**** Provided information ****

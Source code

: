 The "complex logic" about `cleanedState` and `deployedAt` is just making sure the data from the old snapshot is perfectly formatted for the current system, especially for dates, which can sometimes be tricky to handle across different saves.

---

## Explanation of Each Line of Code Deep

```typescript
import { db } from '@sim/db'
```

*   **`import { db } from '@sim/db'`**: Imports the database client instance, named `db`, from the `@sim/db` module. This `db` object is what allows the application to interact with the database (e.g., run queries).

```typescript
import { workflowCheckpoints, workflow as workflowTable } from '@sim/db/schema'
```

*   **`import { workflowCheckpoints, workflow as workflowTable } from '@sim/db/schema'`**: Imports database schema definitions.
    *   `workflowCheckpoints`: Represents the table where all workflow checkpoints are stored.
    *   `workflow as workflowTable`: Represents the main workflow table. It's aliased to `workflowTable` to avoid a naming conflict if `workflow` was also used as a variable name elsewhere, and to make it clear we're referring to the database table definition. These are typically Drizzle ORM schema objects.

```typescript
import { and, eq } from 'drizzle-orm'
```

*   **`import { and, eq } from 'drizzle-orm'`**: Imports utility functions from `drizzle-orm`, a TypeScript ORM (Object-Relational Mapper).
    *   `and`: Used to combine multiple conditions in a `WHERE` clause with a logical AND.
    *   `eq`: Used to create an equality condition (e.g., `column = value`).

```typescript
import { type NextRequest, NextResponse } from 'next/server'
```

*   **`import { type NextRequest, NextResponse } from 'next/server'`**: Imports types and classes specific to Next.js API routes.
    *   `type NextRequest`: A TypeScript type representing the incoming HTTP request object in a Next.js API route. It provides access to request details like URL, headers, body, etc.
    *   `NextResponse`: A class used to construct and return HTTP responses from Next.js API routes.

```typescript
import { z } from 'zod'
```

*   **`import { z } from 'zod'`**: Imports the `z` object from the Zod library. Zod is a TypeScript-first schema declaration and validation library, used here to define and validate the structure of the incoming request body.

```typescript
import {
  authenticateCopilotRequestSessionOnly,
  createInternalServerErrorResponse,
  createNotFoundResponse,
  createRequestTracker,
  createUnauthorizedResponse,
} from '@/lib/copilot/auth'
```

****

Aim of the task>
The answer must be every line from the entries above that holds the string "HTTP".

Reply>
    *   `type NextRequest`: A TypeScript type representing the incoming HTTP request object in a Next.js API route. It provides access to request details like URL, headers, body, etc.
    *   `NextResponse`: A class used to construct and return HTTP responses from Next.js API routes.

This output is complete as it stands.